Supervision of one or more of the Production areas, which may include formulation, filling, and inspection/labeling. Find ways to improve the organization s production processes and structures. Collaborate with other departments and team members to set goals for the production team. Overseeing implementation and compliance with STAQ Quality Systems (including SOPs, WIs, etc.), continuous quality improvement activities. Ensuring compliance with Food and Drug Administration (FDA) guidance s

Responsibilities:

Supervise employees who are responsible for formulation; aseptic filling; inspection and labeling; or facility sanitization. Position may have dotted line supervision to other areas of operations. Coordinate and provide training to employees in formulation, aseptic filling and applicable production processes. Provide strong people leadership with a focus on creating/maintaining a positive work environment through effective communication, performance management, accountability, etc. Conduct regular training and reviews for operations personnel. Analyze Production efficiencies, downtime, and waste. Lead teams to improve results and production output. Write or assist with writing non-conformances that occur in the department. Work with Quality to quickly resolve any variance or document errors so that product may be released on time. Oversee in-process controlled substances inventory. Supports technical teams such as engineering, facilities, etc. in their activities. Assist in managing staffing levels and budget spending when necessary.

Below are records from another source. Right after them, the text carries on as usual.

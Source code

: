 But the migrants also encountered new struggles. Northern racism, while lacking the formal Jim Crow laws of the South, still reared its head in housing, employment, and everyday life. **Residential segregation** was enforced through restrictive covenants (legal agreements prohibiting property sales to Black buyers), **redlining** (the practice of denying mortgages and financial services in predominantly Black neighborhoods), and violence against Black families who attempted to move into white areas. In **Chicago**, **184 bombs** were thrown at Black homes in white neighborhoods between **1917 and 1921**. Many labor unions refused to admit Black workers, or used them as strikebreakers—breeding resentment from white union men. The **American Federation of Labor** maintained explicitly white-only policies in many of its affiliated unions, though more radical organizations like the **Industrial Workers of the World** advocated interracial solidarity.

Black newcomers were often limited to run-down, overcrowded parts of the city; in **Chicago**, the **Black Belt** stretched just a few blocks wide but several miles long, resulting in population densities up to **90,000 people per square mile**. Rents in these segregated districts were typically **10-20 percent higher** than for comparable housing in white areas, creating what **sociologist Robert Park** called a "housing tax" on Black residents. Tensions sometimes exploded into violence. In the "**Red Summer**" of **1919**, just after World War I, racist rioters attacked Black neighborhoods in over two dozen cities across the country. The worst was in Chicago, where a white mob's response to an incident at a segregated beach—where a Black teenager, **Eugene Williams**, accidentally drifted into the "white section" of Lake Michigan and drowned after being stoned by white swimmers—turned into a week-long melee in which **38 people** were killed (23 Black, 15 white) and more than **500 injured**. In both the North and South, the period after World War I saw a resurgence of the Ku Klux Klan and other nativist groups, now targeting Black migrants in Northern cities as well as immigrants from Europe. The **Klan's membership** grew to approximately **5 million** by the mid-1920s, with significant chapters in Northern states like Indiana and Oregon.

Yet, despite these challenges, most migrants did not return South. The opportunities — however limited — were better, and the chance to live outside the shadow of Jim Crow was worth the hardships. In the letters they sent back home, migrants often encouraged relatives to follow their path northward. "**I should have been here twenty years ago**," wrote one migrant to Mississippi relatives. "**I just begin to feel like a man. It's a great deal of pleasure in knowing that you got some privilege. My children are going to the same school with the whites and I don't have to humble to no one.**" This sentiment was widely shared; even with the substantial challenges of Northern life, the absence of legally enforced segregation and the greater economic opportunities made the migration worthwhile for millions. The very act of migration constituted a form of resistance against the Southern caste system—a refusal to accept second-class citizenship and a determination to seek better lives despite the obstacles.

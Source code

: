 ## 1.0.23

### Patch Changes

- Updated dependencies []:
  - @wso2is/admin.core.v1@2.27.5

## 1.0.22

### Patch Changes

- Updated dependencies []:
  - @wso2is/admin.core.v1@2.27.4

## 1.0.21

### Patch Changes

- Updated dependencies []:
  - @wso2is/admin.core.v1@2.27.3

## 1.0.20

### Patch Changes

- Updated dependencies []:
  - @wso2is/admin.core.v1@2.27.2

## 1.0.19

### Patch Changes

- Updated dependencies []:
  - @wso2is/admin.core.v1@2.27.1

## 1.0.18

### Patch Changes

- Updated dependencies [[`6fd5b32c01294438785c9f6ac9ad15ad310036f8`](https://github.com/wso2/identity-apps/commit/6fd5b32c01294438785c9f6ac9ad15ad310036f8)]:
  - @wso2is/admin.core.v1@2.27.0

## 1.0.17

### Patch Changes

Required Skills/Abilities:

Experience with ISO Standards. Demonstrated effective and respectful interaction skills and a measurable track record of influence at all levels of an organization. Excellent organizational, leadership, motivational, analytical problem solving and strategic thinking skills. Excellent written and verbal communication skills. • Strong project management skills. • Ability to work in a fast-paced environment with dynamic priorities and demands.

Education and Experience:

4-year accredited college degree or 5+ years of experience in a cGMP production environment; preferably a pharmaceutical cGMP environment. Minimum 5 years of general work experience. 2+ years of experience in supervision; 2+ years aseptic processing preferred. Knowledge of cGMP guidelines/standards.

Physical Requirements:

Prolonged periods of sitting at a desk and working on a computer. Must be able to lift up to 15 pounds at times. Monday to Friday, 2 P.M. to 11 P.M.